I've always used hardware firewalls and have not learned about IPTables other than very basic things such as adding a port or two. I have an application where I would prefer using Centos as a firewall because what I need through it is very simple, only two services. Of course, it would have to be totally, completely, absolutely protected.
Here is what I need.
Centos 5.x, latest, fully updated. Bare minimum services/applications installed. Just want to use it as a router running opensbc.

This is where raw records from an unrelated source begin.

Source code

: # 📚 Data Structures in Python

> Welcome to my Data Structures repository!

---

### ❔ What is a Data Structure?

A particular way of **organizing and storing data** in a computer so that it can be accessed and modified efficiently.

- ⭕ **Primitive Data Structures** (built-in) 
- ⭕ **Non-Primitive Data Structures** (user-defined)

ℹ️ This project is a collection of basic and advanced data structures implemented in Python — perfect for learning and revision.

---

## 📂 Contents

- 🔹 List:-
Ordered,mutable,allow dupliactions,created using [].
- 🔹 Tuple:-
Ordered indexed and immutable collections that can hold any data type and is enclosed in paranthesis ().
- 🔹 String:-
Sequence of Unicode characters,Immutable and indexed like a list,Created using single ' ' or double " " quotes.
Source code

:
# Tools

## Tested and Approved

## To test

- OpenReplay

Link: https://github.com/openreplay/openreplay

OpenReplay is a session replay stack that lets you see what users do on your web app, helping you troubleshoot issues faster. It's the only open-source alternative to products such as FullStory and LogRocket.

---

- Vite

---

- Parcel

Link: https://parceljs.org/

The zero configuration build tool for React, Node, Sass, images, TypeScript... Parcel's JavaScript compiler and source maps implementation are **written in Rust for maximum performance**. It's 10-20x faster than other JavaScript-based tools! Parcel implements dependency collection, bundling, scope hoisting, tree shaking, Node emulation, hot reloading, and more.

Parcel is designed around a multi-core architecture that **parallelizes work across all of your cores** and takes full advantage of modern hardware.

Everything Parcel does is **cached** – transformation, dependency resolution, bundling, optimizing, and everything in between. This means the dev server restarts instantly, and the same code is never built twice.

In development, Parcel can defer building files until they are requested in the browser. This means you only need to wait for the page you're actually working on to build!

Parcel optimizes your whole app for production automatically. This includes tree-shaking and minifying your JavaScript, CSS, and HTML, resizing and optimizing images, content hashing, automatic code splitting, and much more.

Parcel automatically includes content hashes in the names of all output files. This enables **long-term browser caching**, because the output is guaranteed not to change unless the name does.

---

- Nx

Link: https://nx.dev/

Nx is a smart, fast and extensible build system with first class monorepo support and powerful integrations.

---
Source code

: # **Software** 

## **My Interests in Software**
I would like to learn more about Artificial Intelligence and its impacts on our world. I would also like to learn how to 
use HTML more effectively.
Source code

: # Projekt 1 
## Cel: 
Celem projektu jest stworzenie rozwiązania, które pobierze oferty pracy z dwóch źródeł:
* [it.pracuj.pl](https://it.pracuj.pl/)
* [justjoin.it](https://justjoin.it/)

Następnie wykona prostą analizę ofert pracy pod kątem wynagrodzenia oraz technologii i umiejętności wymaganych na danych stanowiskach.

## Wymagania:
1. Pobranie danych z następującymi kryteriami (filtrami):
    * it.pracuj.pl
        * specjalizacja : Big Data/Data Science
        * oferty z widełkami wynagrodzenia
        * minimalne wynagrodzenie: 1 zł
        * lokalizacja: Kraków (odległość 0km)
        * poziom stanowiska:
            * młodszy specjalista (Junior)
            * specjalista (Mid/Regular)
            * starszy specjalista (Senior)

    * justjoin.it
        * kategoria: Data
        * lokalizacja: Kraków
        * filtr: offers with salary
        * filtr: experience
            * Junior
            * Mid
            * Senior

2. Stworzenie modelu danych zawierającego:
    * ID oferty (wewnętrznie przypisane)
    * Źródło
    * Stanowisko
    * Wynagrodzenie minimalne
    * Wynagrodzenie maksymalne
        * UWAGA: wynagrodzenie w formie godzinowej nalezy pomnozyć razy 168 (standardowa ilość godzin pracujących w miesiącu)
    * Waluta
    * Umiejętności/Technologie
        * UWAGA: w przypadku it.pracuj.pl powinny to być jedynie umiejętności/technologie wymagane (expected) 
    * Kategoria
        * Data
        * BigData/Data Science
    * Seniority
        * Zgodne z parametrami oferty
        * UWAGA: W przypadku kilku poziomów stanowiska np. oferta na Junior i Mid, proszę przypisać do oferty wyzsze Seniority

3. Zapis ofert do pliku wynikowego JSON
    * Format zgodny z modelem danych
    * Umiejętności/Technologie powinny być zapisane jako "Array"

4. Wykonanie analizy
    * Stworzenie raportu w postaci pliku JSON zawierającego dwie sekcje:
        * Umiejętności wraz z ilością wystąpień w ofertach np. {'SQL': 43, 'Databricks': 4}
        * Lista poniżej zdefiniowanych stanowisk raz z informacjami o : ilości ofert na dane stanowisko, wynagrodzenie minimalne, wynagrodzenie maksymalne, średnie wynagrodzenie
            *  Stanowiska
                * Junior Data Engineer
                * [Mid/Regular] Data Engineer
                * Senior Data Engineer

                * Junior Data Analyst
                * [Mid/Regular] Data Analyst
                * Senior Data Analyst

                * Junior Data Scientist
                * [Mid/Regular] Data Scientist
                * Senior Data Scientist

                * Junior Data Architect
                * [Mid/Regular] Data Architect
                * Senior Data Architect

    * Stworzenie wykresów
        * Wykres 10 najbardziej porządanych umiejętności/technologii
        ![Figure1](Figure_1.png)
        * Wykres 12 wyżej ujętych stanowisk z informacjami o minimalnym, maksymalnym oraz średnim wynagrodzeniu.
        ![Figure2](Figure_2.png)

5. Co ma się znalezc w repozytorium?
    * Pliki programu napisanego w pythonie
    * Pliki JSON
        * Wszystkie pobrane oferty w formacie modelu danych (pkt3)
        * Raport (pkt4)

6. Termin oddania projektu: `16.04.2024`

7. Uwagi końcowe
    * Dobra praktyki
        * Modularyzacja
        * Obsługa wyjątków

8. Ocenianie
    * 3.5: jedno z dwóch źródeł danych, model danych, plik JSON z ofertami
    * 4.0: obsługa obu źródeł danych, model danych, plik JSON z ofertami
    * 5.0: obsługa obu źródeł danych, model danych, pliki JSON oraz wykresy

Public to WAN would be only SIP/RTP, 5060 TCP/UDP and 10000-20000 UDP.
NIC0 (192.168.1.5/16) would be connected to the LAN side.
NIC1 (x.x.x.x) would be connected to the WAN side, direct to the router.
This server would have to co-exist with a main firewall on the LAN side which is at 192.168.1.1 (gateway conflict perhaps?). Traffic which comes into this server would have to be forwarded to 192.168.1.230/16 and that server would in turn reply. I cannot give the IP PBX at 192.168.1.230 a default gateway of the Centos server because I need two of them, one per WAN in order to use DNS SRV load balancing.
The reason I wanted to post this question here is the forum suggestions I've been given seem to have holes in them. I thought that perhaps posting this here, if someone posts the proper IPTables file, then others could agree or not in order to get a final, VERY secure but working config.
I wish to thank you in advance for perhaps taking this small challenge on.